Marcos Marado transcribed 2.6K bytes:
> Hi,
> 
> On Sun, Apr 7, 2019, 18:20 Florian Dold <address@hidden> wrote:
> > On 4/7/19 6:46 PM, Schanzenbach, Martin wrote:
> > > The CAA does not help in any way. You are still liable as a platform. It 
> > > has literally nothing to do with the copyright infringements if the 
> > > contributor copied code from somewhere else. You cannot delegate this 
> > > responsibility anymore to the user. That way the old way of doing it.
> >
> > I am not sure what requirements you are talking about.  Do you have some
> > reference that explains this?  Christian, do you have one?  I would
> > guess we are probably not the only project affected by this.
> 
> I am assuming that the "EU regulation" here spoken of is the Copyright Reform,
> in particular Article 13. If that's the case, then “open source
> software development
> and sharing platforms” are explicitly excluded from it[1] (let's see
> how will that be
> transposed into national laws).
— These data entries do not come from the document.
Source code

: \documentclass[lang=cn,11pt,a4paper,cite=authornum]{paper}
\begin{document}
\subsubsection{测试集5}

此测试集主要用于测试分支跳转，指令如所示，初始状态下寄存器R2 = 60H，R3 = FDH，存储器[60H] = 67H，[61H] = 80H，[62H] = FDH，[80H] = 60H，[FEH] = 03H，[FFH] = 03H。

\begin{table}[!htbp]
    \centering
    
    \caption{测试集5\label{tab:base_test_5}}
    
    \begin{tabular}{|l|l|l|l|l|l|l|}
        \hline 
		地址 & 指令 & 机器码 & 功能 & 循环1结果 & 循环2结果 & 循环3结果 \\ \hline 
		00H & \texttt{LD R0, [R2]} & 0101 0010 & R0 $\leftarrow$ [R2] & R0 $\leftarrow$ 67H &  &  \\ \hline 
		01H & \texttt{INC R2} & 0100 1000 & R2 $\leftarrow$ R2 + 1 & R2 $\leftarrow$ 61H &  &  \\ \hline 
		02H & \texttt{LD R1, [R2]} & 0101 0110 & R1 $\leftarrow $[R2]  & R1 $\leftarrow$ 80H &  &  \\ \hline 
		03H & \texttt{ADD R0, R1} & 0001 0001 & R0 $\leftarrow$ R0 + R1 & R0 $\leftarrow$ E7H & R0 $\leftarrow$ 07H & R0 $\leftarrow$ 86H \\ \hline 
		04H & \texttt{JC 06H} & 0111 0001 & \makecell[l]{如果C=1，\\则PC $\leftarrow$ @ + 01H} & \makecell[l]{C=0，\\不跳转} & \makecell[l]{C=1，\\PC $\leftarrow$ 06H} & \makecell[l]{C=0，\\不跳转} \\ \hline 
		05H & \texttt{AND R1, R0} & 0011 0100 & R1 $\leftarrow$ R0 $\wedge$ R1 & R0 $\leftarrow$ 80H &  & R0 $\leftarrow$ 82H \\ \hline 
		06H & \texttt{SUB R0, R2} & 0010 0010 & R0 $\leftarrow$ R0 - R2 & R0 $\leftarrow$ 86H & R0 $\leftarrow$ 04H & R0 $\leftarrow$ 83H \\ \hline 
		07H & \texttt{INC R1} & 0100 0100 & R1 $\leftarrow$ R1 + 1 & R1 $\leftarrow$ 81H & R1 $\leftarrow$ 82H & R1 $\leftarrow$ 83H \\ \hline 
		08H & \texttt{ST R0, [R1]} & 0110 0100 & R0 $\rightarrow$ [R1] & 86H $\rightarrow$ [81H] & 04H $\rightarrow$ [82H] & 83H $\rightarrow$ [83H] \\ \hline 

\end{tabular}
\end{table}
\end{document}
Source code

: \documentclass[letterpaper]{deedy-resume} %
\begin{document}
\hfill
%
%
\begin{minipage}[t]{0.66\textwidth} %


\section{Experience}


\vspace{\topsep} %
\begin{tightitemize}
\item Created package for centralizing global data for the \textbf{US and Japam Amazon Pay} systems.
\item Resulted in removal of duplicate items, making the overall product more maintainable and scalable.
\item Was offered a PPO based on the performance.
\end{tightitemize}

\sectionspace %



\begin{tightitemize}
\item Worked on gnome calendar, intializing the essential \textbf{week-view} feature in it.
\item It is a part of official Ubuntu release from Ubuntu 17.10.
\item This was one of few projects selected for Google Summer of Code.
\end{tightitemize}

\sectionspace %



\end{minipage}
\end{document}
It is arguable what defines something
> as being an
> "OSS dev & share platform", but I think it is fair to assume that a
> gitlab instance
> run and maintained by GNUnet e.V. and with the purpose of hosting only free
> software would qualify.
> 
> > It sounds like you're suggesting that we should have a core team of
> > developers in official capacity for GNUnet e.V. to look at pull requests
> > and then say "we think that this doesn't infringe on copyright" and
> > merge them in.  Is that what you're saying?
> 
> If the OSS exemption didn't exist, this wouldn't be enough: those
> within the core
> team would need the tools to validate copyright infringement on each commit,
> instead of a simple "I looked at it and, after a cursory glance, I
> don't think it
> infringes any copyright".

This sounds pretty much like something EU should pay for, because
without being able to go into details (for obvious reasons), the ways
to analyze code out there in a way which satisfies the industry
are endless and require almost as much resources.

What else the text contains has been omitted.